PROBLEM DETAILS =>
Given the material below, return only the lines starting at the line with "将数据可视化工具集成到数据分" and ending at the line with "- 4.4. 代码讲解说明", exactly as they appear.

RECORDS FOR THIS EXERCISE =>
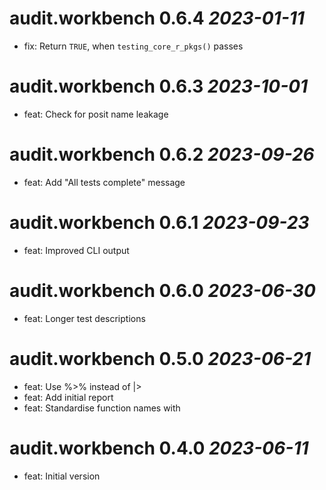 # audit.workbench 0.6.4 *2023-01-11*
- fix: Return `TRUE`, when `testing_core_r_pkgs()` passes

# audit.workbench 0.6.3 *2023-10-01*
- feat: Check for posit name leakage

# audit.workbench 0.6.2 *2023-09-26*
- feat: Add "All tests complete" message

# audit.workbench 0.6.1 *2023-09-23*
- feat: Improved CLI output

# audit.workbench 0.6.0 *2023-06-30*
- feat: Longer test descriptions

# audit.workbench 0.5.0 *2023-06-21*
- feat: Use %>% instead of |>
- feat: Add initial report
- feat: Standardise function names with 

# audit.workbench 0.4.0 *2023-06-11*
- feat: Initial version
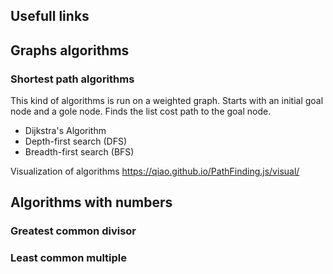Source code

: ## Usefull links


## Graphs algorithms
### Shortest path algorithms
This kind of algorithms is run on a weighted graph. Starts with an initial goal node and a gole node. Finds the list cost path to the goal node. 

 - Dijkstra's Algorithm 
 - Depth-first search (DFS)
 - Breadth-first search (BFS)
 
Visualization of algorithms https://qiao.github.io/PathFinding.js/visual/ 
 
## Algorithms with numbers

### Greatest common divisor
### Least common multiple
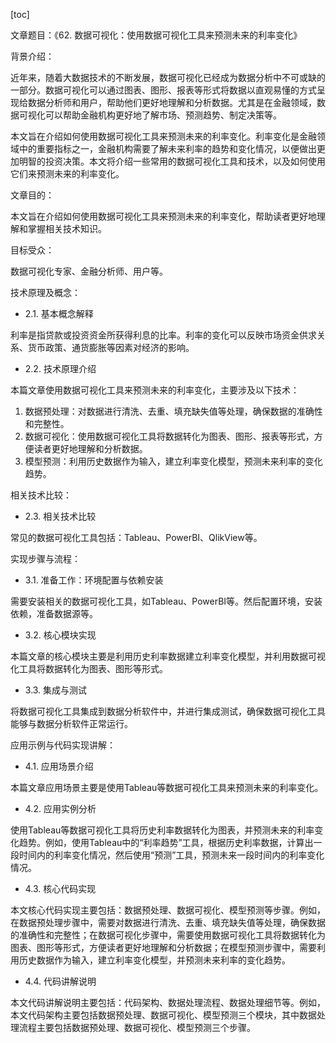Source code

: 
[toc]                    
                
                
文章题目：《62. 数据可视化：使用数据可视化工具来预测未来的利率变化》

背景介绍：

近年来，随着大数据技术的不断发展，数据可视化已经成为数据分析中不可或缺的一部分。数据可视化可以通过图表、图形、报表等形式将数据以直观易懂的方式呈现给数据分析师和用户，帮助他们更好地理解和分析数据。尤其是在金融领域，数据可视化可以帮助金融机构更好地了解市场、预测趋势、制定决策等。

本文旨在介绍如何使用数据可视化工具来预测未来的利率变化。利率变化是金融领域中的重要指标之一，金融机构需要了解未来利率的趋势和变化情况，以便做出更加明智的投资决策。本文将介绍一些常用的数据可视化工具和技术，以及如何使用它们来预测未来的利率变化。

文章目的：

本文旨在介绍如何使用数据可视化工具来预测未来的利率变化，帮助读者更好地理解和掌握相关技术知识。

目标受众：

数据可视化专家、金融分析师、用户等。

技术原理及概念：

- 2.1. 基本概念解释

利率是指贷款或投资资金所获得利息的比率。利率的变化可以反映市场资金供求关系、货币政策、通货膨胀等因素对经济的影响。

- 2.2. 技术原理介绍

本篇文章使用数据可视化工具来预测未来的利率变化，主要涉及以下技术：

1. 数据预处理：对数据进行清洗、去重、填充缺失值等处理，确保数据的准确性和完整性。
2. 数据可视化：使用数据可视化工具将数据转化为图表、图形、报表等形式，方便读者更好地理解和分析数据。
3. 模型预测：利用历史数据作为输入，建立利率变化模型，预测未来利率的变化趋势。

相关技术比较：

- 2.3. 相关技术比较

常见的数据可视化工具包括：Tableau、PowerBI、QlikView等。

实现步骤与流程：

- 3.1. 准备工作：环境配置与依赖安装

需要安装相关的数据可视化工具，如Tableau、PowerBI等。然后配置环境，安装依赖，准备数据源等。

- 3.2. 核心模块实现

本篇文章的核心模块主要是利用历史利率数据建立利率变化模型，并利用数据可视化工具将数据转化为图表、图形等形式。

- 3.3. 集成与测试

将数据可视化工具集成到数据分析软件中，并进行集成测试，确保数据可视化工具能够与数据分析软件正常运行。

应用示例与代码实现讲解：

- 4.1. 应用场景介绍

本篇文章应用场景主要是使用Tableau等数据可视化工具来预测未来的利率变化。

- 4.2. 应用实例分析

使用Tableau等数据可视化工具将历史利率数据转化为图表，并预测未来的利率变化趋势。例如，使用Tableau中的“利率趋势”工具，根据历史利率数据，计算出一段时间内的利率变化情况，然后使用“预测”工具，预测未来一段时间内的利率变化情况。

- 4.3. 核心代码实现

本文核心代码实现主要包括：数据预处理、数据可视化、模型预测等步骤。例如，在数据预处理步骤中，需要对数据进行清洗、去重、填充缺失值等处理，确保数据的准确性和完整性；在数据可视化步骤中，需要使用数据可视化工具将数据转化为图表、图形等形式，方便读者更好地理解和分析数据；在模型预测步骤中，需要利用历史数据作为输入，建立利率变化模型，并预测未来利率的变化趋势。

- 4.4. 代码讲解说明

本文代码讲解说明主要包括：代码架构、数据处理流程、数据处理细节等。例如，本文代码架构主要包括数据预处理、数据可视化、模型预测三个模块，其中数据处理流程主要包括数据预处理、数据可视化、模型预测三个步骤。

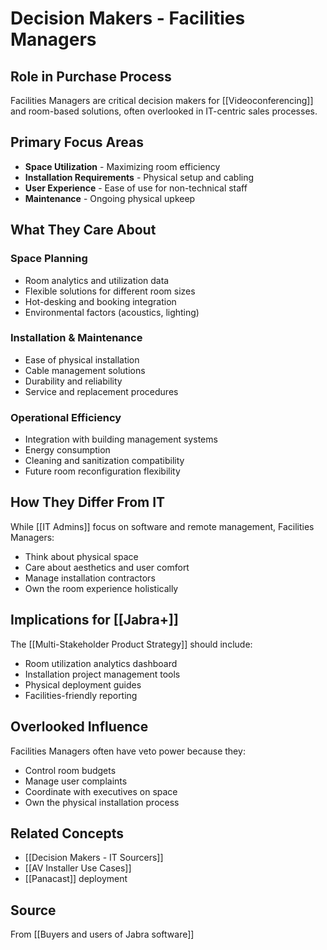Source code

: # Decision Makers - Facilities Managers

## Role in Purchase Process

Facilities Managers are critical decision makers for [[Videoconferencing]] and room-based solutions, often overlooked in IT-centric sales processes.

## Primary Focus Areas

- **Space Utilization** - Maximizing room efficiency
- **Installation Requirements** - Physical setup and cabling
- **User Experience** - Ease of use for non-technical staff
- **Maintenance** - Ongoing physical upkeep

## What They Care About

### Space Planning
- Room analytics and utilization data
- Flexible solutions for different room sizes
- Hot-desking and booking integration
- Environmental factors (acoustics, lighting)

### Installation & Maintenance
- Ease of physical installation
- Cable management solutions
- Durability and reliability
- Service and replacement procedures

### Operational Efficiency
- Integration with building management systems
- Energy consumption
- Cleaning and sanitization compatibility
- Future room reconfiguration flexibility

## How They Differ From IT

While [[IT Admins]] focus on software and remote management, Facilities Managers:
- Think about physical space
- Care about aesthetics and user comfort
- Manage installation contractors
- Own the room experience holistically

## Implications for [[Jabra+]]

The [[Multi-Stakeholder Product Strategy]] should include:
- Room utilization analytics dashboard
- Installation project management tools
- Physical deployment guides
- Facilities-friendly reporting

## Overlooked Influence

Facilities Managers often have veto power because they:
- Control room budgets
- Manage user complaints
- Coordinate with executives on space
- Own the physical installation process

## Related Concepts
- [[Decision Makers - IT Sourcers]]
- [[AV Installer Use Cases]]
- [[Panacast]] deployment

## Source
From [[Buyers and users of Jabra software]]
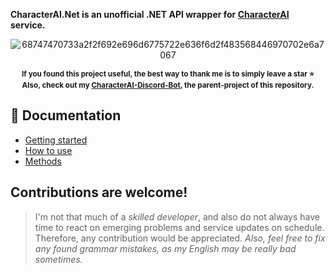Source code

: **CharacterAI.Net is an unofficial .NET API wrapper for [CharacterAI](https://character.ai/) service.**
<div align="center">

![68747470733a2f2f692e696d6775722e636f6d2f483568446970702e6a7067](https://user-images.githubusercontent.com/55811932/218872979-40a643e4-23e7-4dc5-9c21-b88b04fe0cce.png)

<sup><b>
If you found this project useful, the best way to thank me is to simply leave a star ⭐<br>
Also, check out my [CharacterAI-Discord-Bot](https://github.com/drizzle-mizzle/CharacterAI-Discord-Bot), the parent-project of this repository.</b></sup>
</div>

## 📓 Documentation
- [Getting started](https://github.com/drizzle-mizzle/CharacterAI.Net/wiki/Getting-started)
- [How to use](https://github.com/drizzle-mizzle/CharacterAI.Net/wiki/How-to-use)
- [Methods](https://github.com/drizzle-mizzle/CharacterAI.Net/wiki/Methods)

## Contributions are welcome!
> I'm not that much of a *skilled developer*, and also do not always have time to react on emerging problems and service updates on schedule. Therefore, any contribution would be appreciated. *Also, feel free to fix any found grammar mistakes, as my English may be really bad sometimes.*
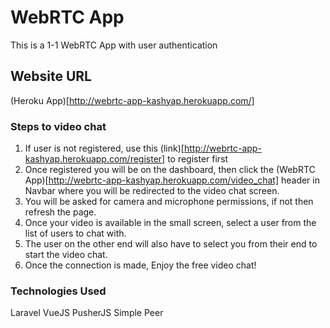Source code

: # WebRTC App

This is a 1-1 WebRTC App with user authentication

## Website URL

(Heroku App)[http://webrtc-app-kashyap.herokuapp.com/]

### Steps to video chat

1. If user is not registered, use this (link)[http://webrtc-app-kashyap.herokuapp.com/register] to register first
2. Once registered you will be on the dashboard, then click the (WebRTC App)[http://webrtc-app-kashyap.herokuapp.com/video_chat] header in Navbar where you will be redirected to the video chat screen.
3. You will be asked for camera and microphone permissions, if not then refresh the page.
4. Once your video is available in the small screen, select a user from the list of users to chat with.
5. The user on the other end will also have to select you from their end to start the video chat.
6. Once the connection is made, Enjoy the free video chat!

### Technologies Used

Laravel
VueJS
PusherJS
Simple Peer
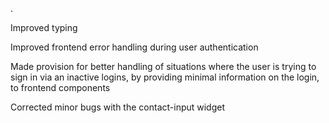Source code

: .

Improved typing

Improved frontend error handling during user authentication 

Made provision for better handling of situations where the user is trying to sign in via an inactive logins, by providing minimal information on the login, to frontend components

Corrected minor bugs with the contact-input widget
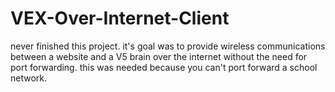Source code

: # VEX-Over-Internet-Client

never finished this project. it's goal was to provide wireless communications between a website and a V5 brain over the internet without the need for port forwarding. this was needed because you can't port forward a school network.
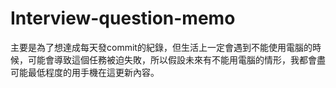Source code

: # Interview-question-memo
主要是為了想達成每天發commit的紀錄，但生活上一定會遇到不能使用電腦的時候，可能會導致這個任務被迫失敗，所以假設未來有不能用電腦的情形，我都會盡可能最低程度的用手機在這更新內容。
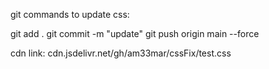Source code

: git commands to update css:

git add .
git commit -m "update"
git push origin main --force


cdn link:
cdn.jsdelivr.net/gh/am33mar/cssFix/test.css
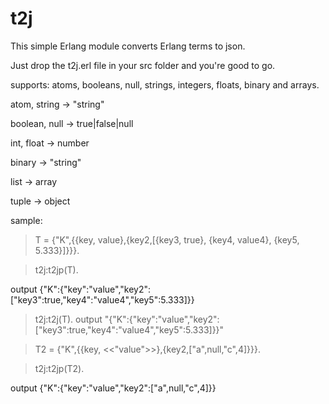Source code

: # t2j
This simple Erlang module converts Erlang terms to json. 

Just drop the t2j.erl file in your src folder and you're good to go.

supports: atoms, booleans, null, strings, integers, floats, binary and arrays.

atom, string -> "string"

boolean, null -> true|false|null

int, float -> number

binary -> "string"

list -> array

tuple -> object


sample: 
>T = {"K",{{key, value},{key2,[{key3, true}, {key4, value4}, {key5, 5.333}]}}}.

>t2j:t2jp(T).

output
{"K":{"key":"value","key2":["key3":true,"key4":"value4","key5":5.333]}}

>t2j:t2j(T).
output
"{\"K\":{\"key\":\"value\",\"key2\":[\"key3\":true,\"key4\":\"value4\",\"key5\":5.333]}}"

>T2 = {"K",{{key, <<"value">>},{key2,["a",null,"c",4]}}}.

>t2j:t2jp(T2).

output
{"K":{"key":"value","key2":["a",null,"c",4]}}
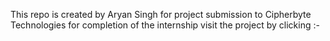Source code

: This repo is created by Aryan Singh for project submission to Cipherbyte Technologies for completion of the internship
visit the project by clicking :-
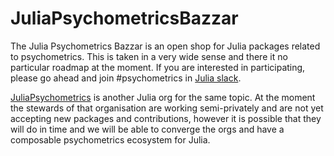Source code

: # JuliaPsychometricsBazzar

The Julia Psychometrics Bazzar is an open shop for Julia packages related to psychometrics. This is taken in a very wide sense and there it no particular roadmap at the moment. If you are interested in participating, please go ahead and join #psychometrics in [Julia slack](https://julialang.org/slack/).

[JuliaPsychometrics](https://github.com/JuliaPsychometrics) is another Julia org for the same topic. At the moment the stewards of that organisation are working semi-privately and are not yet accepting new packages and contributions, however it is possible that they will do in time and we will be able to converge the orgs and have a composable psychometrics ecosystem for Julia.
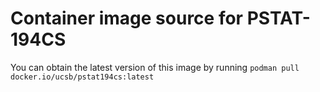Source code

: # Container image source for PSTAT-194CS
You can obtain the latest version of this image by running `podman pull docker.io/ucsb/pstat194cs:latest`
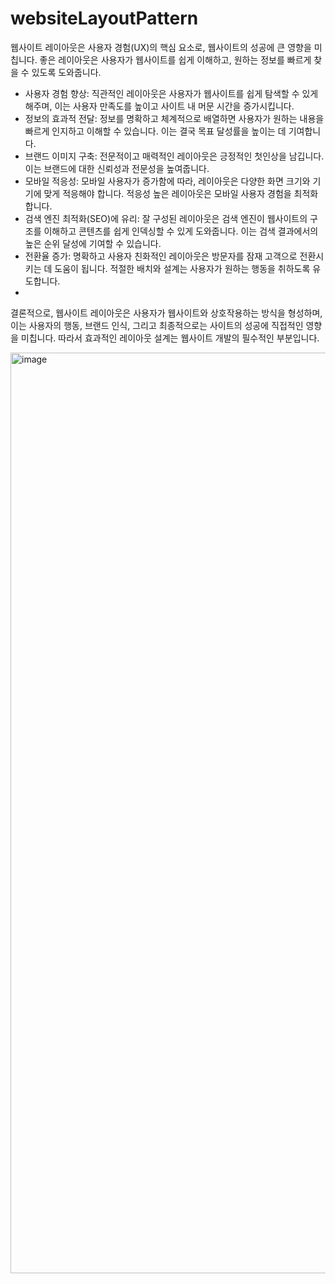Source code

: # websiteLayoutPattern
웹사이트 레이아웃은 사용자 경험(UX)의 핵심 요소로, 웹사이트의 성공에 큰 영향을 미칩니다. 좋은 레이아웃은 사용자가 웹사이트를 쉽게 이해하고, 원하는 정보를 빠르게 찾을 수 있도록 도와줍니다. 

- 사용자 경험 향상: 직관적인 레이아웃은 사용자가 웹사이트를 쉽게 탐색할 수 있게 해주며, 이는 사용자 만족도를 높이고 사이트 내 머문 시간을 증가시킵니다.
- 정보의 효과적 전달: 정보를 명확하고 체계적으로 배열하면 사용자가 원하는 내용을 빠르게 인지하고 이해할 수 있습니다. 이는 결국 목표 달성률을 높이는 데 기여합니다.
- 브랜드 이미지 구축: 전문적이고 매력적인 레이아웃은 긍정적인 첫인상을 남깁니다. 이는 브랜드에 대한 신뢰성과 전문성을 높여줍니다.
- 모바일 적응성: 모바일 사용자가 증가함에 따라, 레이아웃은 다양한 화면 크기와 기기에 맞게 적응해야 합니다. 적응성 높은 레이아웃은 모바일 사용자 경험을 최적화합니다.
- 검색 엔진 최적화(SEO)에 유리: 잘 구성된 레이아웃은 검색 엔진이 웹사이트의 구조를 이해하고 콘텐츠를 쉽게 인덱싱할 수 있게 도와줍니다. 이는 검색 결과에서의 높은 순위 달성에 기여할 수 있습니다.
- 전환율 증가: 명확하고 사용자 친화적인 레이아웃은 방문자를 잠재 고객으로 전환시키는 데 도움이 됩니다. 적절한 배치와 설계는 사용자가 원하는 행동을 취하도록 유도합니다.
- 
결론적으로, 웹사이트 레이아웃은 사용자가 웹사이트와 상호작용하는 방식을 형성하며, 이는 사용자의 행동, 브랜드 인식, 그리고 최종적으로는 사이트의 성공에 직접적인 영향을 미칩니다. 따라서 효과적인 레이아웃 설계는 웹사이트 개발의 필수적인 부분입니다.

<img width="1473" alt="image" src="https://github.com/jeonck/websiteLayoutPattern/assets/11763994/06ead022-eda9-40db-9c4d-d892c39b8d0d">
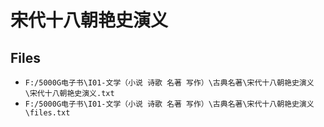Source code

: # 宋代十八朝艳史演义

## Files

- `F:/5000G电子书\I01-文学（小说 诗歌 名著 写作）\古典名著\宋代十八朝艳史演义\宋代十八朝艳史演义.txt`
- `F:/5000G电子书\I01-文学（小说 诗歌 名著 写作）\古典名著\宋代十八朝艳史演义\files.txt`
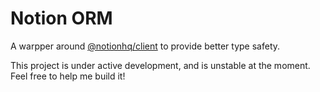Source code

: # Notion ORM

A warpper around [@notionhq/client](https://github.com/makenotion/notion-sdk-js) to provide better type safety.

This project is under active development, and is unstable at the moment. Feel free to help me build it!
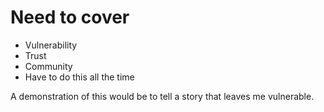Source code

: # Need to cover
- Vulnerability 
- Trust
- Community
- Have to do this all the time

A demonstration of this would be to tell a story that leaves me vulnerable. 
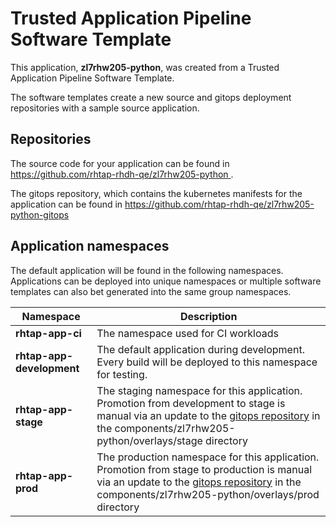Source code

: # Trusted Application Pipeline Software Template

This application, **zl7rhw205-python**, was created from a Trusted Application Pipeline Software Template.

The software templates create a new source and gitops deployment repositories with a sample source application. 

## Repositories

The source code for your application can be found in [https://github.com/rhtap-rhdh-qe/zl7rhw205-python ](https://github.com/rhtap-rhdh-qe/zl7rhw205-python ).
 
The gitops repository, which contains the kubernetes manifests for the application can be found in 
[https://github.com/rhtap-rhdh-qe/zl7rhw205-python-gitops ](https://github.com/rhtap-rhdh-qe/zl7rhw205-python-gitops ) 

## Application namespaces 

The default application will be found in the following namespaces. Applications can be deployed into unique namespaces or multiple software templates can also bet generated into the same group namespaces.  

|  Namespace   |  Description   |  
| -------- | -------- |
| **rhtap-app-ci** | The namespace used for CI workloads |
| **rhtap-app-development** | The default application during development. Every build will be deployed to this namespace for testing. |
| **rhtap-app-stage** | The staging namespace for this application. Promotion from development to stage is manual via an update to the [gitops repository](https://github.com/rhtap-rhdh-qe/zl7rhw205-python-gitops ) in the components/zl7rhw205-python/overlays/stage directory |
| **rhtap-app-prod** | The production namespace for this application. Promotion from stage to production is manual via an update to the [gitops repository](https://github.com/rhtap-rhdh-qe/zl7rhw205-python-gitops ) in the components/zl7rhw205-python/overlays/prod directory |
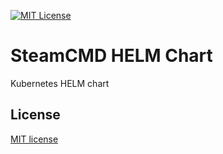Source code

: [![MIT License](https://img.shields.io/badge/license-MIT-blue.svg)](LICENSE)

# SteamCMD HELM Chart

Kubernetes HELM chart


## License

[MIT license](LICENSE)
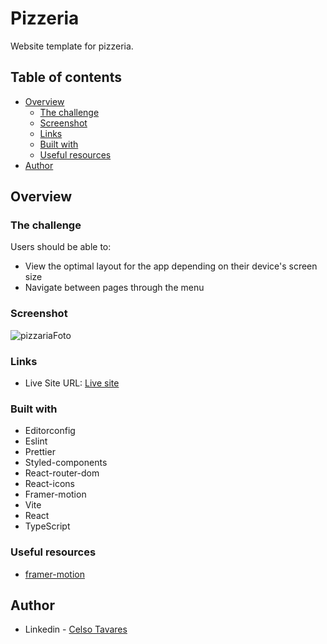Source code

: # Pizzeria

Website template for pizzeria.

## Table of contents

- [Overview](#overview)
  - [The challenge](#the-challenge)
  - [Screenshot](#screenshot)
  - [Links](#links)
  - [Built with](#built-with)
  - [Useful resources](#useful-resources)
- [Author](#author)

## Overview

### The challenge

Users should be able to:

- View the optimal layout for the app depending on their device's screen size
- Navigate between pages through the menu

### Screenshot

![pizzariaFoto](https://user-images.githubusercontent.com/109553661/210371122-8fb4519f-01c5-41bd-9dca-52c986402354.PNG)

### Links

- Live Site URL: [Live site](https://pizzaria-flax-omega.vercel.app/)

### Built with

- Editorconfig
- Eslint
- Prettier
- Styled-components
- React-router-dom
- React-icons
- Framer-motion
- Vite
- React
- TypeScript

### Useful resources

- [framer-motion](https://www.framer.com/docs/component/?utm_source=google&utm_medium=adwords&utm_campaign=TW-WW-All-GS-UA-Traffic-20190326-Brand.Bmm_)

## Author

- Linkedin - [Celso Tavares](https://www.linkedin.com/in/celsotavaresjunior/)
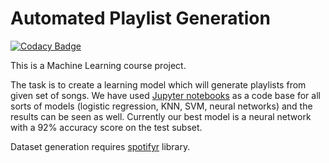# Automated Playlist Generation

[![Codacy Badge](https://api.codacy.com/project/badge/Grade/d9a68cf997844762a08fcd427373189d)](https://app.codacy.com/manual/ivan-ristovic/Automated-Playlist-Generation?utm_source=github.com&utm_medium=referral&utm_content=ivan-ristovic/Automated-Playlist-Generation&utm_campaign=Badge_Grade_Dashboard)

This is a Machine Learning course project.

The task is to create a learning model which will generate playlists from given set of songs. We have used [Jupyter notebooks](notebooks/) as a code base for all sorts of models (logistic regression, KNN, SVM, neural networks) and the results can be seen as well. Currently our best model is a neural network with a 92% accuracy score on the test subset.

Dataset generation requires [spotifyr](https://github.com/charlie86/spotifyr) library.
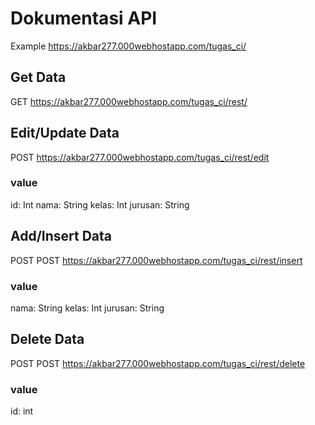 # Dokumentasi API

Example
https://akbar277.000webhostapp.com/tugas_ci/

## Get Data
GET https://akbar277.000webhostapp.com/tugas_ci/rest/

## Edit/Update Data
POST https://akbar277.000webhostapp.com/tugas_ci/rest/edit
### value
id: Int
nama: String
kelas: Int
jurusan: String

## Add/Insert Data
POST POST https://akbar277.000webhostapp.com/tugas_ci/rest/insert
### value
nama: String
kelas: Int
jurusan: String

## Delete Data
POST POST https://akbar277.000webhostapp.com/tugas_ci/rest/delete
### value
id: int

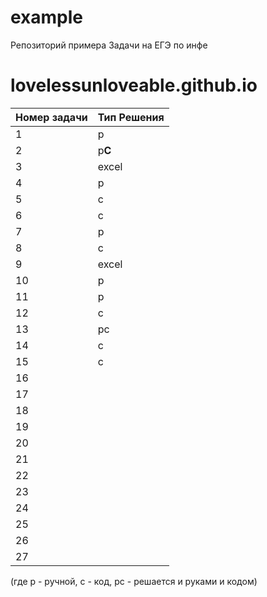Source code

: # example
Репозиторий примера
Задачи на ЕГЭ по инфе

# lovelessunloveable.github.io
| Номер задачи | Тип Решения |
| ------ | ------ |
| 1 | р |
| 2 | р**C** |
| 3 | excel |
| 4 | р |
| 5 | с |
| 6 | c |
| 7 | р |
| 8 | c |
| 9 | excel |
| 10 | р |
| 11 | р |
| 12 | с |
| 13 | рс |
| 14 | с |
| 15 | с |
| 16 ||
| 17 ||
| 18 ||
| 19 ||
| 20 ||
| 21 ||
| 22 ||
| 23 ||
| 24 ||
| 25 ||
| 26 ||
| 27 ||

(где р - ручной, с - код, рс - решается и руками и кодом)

EXPECTED ANSWER =>
将数据可视化工具集成到数据分析软件中，并进行集成测试，确保数据可视化工具能够与数据分析软件正常运行。

应用示例与代码实现讲解：

- 4.1. 应用场景介绍

本篇文章应用场景主要是使用Tableau等数据可视化工具来预测未来的利率变化。

- 4.2. 应用实例分析

使用Tableau等数据可视化工具将历史利率数据转化为图表，并预测未来的利率变化趋势。例如，使用Tableau中的“利率趋势”工具，根据历史利率数据，计算出一段时间内的利率变化情况，然后使用“预测”工具，预测未来一段时间内的利率变化情况。

- 4.3. 核心代码实现

本文核心代码实现主要包括：数据预处理、数据可视化、模型预测等步骤。例如，在数据预处理步骤中，需要对数据进行清洗、去重、填充缺失值等处理，确保数据的准确性和完整性；在数据可视化步骤中，需要使用数据可视化工具将数据转化为图表、图形等形式，方便读者更好地理解和分析数据；在模型预测步骤中，需要利用历史数据作为输入，建立利率变化模型，并预测未来利率的变化趋势。

- 4.4. 代码讲解说明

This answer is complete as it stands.